On Wednesday, the full lineup of Columbia Senior Week—events for seniors of all four schools that take place after finals—was announced. The purpose of Senior Week—which this year includes a sunset cruise, a barbecue, and a masquerade ball, among other events—is to bring graduating students from all four undergraduate schools together in celebration of their time at Columbia and upcoming graduation.
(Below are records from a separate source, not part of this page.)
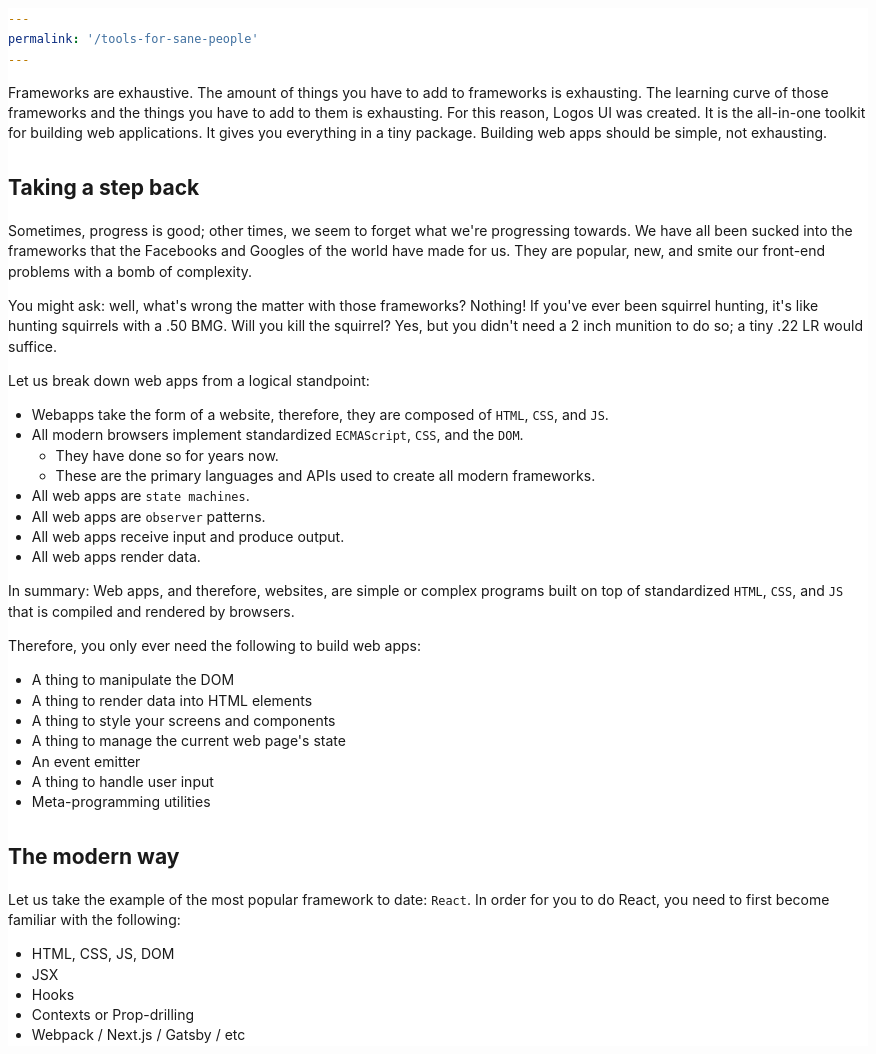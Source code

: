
 ```yaml
---
permalink: '/tools-for-sane-people'
---
```

Frameworks are exhaustive. The amount of things you have to add to frameworks is exhausting. The learning curve of those frameworks and the things you have to add to them is exhausting. For this reason, Logos UI was created. It is the all-in-one toolkit for building web applications. It gives you everything in a tiny package. Building web apps should be simple, not exhausting.

## Taking a step back

Sometimes, progress is good; other times, we seem to forget what we're progressing towards. We have all been sucked into the frameworks that the Facebooks and Googles of the world have made for us. They are popular, new, and smite our front-end problems with a bomb of complexity.

You might ask: well, what's wrong the matter with those frameworks? Nothing! If you've ever been squirrel hunting, it's like hunting squirrels with a .50 BMG. Will you kill the squirrel? Yes, but you didn't need a 2 inch munition to do so; a tiny .22 LR would suffice.

Let us break down web apps from a logical standpoint:

- Webapps take the form of a website, therefore, they are composed of `HTML`, `CSS`, and `JS`.
- All modern browsers implement standardized `ECMAScript`, `CSS`, and the `DOM`.
    - They have done so for years now.
    - These are the primary languages and APIs used to create all modern frameworks.
- All web apps are `state machines`.
- All web apps are `observer` patterns.
- All web apps receive input and produce output.
- All web apps render data.

In summary: Web apps, and therefore, websites, are simple or complex programs built on top of standardized `HTML`, `CSS`, and `JS` that is compiled and rendered by browsers.

Therefore, you only ever need the following to build web apps:

- A thing to manipulate the DOM
- A thing to render data into HTML elements
- A thing to style your screens and components
- A thing to manage the current web page's state
- An event emitter
- A thing to handle user input
- Meta-programming utilities

## The modern way

Let us take the example of the most popular framework to date: `React`. In order for you to do React, you need to first become familiar with the following:

- HTML, CSS, JS, DOM
- JSX
- Hooks
- Contexts or Prop-drilling
- Webpack / Next.js / Gatsby / etc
With over 2,500 students graduating from Columbia College, the School of Engineering and Applied Science, the School of General Studies, and Barnard College combined, “bringing everyone together” should mean holding events that are accessible—both in terms of capacity and price—to as many seniors as possible. Yet, none of the events currently on the Senior Week schedule have enough space to accommodate a significant portion of the class of 2014. Of the formal events planned, the largest is a masquerade ball to be held at the Marriott Marquis, with 1,100 tickets available. However, seniors are allowed to bring dates, so the actual number of seniors in attendance will likely be a few hundred smaller. The other two formal events—a sunset cruise and an event at the Columbia Club—will allow 600 and 100 seniors to attend, respectively.
These are the most anticipated events of Senior Week, so it’s disappointing that none of them will be held at a venue large enough to accommodate a significant portion of the senior classes. But there are venues available to Columbia that can hold thousands of students—or, at a minimum, more than half of the students of each graduating class.
Every year, incoming students of all four schools are invited to events as part of the New Student Orientation Program. In the past, these have included events at the Metropolitan Museum of Art and the Intrepid, places that could easily accommodate the majority of the senior class.
This year, Columbia added online ticketing for Senior Week and expects the tickets to go very quickly. There is clearly an expectation by those who planned Senior Week that tickets will be in demand. Why, then, would they not attempt to make room for more students?
What’s more, even if these events did have more tickets available, the ticket prices are prohibitive for many students. Tickets to the largest event—the masquerade ball—are between $90 and $100, which is a significant price by itself, but even more of a potential hardship when added to a pile of graduation-related expenses. Items such as caps and gowns, as well as travel and lodging arrangements for families, represent large expenses on their own.
In years to come, the Senior Week Committee should make a concerted effort to increase accessibility to these celebratory events, both in terms of size and price. Having more students at events will usually result in a lower per-person cost, so there should be at least one event each year that can be accessible to the majority of graduating seniors. These are the events that cap off a four-year journey through Columbia. The sentimentality of graduation and moving away from friends should be an experience shared by all graduating seniors, not just those who can afford it or who clicked “Register” the quickest.